# Need To Replace Water Pump On 08 26rks



## Dan L (Jan 24, 2008)

Hi all, HELP!

We spent the past week dry camping at a local state park. We had beautiful weather, lots of laughs and grate fishing. That all was quickly forgotten when Saturday night we found that my son's buddy had taken a shower and the water went dry and he left the valve open and an hour and a half later, after a paddle in the kyack, I returned to the hum of a dead water pump.
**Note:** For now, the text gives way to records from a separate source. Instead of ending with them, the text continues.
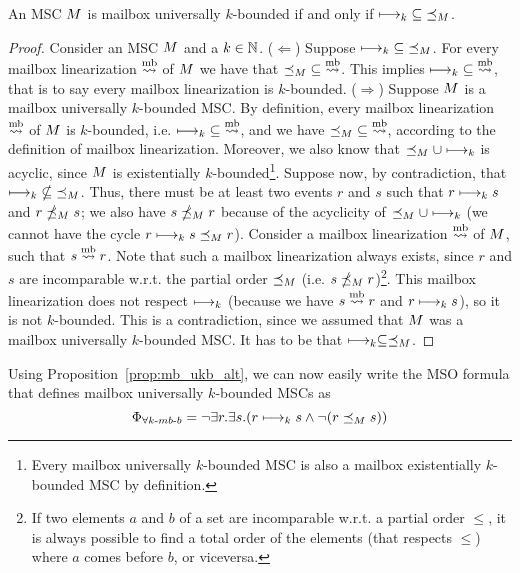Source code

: \documentclass{article}
\begin{document}
\begin{proposition}\label{prop:mb_ukb_alt}
	An MSC $M$ is mailbox universally $k$-bounded if and only if $\longmapsto_k \;\subseteq\; \preceq_M$.
\end{proposition}
\begin{proof}
	Consider an MSC $M$ and a $k \in \mathbb{N}$.\newline
	($\Leftarrow$) Suppose $\longmapsto_k \;\subseteq\; \preceq_M$. For every mailbox linearization $\overset{\text{mb}}{\rightsquigarrow}$ of $M$ we have that $\preceq_M \;\subseteq\; \overset{\text{mb}}{\rightsquigarrow}$. This implies $\longmapsto_k \;\subseteq\; \overset{\text{mb}}{\rightsquigarrow}$, that is to say every mailbox linearization is $k$-bounded.\newline
	($\Rightarrow$) Suppose $M$ is a mailbox universally $k$-bounded MSC. By definition, every mailbox linearization $\overset{\text{mb}}{\rightsquigarrow}$ of $M$ is $k$-bounded, i.e. $\longmapsto_k \;\subseteq\; \overset{\text{mb}}{\rightsquigarrow}$, and we have $\preceq_M \;\subseteq\; \overset{\text{mb}}{\rightsquigarrow}$, according to the definition of mailbox linearization. Moreover, we also know that $\preceq_M \cup \longmapsto_k$ is acyclic, since $M$ is existentially $k$-bounded\footnote{Every mailbox universally $k$-bounded MSC is also a mailbox existentially $k$-bounded MSC by definition.}. Suppose now, by contradiction, that $\longmapsto_k \;\nsubseteq\; \preceq_M$. Thus, there must be at least two events $r$ and $s$ such that $r \longmapsto_k s$ and $r \npreceq_M s$; we also have $s \npreceq_M r$ because of the acyclicity of $\preceq_M \cup \longmapsto_k$ (we cannot have the cycle $r \longmapsto_k s \preceq_M r$). Consider a mailbox linearization $\overset{\text{mb}}{\rightsquigarrow}$  of $M$, such that $s \overset{\text{mb}}{\rightsquigarrow} r$. Note that such a mailbox linearization always exists, since $r$ and $s$ are incomparable w.r.t. the partial order $\preceq_M$ (i.e. $s \npreceq_M r$)\footnote{If two elements $a$ and $b$ of a set are incomparable w.r.t. a partial order $\le$, it is always possible to find a total order of the elements (that respects $\le$) where $a$ comes before $b$, or viceversa.}. This mailbox linearization does not respect $\longmapsto_k$ (because we have $s \overset{\text{mb}}{\rightsquigarrow} r$ and $r \longmapsto_k s$), so it is not $k$-bounded. This is a contradiction, since we assumed that $M$ was a mailbox universally $k$-bounded MSC. It has to be that $\longmapsto_k \subseteq \preceq_M$.
\end{proof}

Using Proposition~\ref{prop:mb_ukb_alt}, we can now easily write the MSO formula that defines mailbox universally $k$-bounded MSCs as
\[ \Phi_{\forall k\text{-}mb\text{-}b} = \neg \exists r.\exists s.(r \longmapsto_k s \wedge \neg(r \preceq_M s)) \]
\end{document}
Does anyone know where I would access the pump to replace it? What I'm thinking is that it is located just behind the shower and near the fresh water tank. Do I access it from the underbelly? Any help is appreciated.

Thanks in advance.


----------



## CamperAndy (Aug 26, 2004)

You can run the pump for a month and it would not fail. Fill the water tank, open a faucet and turn the pump on. It should prime and once the air is purged it will work just fine.


----------



## wolfwood (Sep 19, 2005)

*CAMPER ANDY TO THE RESCUE (again!!!!!!!)*

Congrats, Dan - I'm sure this news is a relief


----------



## Dan L (Jan 24, 2008)

Thanks Camper Andy.

We had already refilled the fresh water Saturday night, opened all the fixtures, waited a while and tried it. All we got is a slight hum. Got home yesterday afternoon, hoping that there was only an air pocket, tried it again, nothing, just came in and have had the same result. The noise coming from the pump is definitely different than what we have heard in the past. Before, you could hear the pump work, it's pretty loud. Now all I get is a slight humming noise.

I will go back out and check it again. This time I will let it run for a while.
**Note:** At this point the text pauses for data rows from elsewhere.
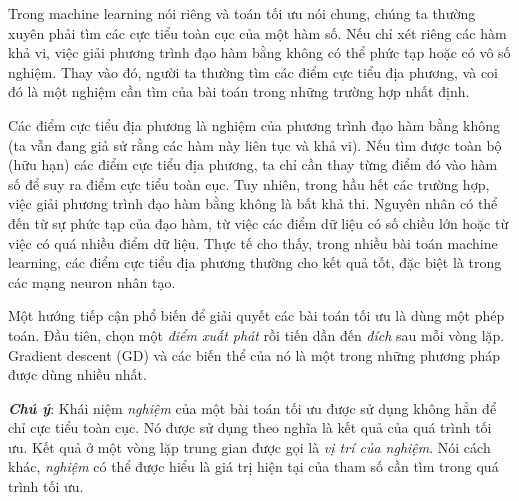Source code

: Trong machine learning nói riêng và toán tối ưu nói chung, chúng ta thường xuyên
phải tìm các cực tiểu toàn cục của một hàm số. Nếu chỉ xét riêng các hàm khả vi,
việc giải phương trình đạo hàm bằng không có thể phức tạp hoặc có vô số nghiệm.
Thay vào đó, người ta thường tìm các điểm cực tiểu địa phương, và coi đó là một
nghiệm cần tìm của bài toán trong những trường hợp nhất định.

Các điểm cực tiểu địa phương là nghiệm của phương trình đạo hàm bằng không (ta
vẫn đang giả sử rằng các hàm này liên tục và khả vi). Nếu tìm được toàn bộ (hữu
hạn) các điểm cực tiểu địa phương, ta chỉ cần thay từng điểm đó vào hàm số để
suy ra điểm cực tiểu toàn cục. Tuy nhiên, trong hầu hết các trường hợp, việc
giải phương trình đạo hàm bằng không là bất khả thi. Nguyên nhân có thể đến từ
sự phức tạp của đạo hàm, từ việc các điểm dữ liệu có số chiều lớn hoặc từ việc
có quá nhiều điểm dữ liệu. Thực tế cho thấy, trong nhiều bài toán machine
learning, các điểm cực tiểu địa phương thường cho kết quả tốt, đặc biệt là
trong các mạng neuron nhân tạo.

Một hướng tiếp cận phổ biến để giải quyết các bài toán tối ưu là dùng một phép
toán. Đầu tiên, chọn một \textit{điểm xuất phát} rồi tiến dần đến \textit{đích}
sau mỗi vòng lặp. Gradient descent (GD) và các biến thể của nó là một trong
những phương pháp được dùng nhiều nhất.

\textit{\textbf{Chú ý}}: Khái niệm \textit{nghiệm} của một bài toán tối ưu được sử dụng không hẳn để chỉ cực tiểu toàn cục. Nó được sử dụng theo nghĩa là kết quả của quá trình tối ưu. Kết quả ở một vòng lặp trung gian được gọi là \textit{vị trí của nghiệm}. Nói cách khác, \textit{nghiệm} có thể được hiểu là giá trị hiện tại của tham số cần tìm trong quá trình tối ưu.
I'll let you know how I make out.


----------



## Oregon_Camper (Sep 13, 2004)

Dan L said:


> Thanks Camper Andy.
> 
> We had already refilled the fresh water Saturday night, opened all the fixtures, waited a while and tried it. All we got is a slight hum. Got home yesterday afternoon, hoping that there was only an air pocket, tried it again, nothing, just came in and have had the same result. The noise coming from the pump is definitely different than what we have heard in the past. Before, you could hear the pump work, it's pretty loud. Now all I get is a slight humming noise.
> 
> ...


Do you have a winter by-pass value installed? If so, perhaps you can get some water to it faster to prime the pump buy using that value vs. trying to get if from the tank.


----------



## CamperAndy (Aug 26, 2004)

Try connecting shore water to the trailer to pressurize the supply lines. When the pump runs without back pressure there is very little noise and it just hums. It may take a few minute to clear the air pocket, also to help low the lift, make sure the fresh tank is completely full.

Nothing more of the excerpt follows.